All this to say that I’ve been all over “The Hottest Baby Names of 2011” list released today by baby-name website Nameberry. Company founders Pamela Redmond Satran and Linda Rosenkrantz have authored 10 bestselling books, including The Baby Name Bible and Cool Names for Babies, and suffice to say they’ve mastered the art (and science) of baby names. Which is why their latest list – based on an analysis of more than 23 million page views at Nameberry – is filled with a slew of options derived from royalty, literature, the Bible – and beyond.
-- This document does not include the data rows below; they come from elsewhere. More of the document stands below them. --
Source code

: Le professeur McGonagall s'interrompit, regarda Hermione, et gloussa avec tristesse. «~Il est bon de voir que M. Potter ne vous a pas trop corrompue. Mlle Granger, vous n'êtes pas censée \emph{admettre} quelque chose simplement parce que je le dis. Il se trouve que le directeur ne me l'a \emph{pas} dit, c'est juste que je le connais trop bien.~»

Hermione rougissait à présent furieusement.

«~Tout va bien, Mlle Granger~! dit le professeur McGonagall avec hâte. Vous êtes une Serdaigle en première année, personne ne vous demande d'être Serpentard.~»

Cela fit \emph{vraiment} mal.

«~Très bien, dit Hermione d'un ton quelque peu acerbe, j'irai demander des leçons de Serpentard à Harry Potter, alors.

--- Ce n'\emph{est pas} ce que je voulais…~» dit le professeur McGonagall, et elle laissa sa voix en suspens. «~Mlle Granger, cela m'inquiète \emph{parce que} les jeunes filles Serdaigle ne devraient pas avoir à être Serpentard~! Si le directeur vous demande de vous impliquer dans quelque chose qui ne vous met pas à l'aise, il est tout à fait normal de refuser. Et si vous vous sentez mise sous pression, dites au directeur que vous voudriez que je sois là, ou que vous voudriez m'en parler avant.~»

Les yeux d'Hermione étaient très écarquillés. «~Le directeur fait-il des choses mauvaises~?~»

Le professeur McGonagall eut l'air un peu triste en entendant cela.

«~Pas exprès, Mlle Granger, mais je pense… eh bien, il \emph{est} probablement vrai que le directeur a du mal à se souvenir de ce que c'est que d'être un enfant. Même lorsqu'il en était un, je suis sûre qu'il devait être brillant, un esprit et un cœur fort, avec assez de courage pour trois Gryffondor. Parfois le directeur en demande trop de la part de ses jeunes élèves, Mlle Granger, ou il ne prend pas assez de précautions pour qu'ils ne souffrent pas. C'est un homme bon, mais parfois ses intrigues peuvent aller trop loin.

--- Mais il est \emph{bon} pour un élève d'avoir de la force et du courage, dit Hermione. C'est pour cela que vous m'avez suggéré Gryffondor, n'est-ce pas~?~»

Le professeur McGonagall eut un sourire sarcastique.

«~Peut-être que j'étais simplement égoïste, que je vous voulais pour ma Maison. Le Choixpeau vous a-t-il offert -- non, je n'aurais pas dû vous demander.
When it comes to boys’ names, Asher is number one on the list for the first time ever (replacing Henry). “Asher is a once-obscure biblical name that is so easy to like and fits in with so many contemporary name trends,” Redmond Satran tells me. “It relates to the mega-popular Ashley, starts with the hottest first initial A, and is a two-syllable surname-y name, the most popular category for boys.” (See? I told you there’s an art to this!) Redmond Satran also points out that boys’ names that break masculine conventions by not being a traditional Robert-David first name and having a softer sound like Asher’s sh (like Joshua) are very hot right now.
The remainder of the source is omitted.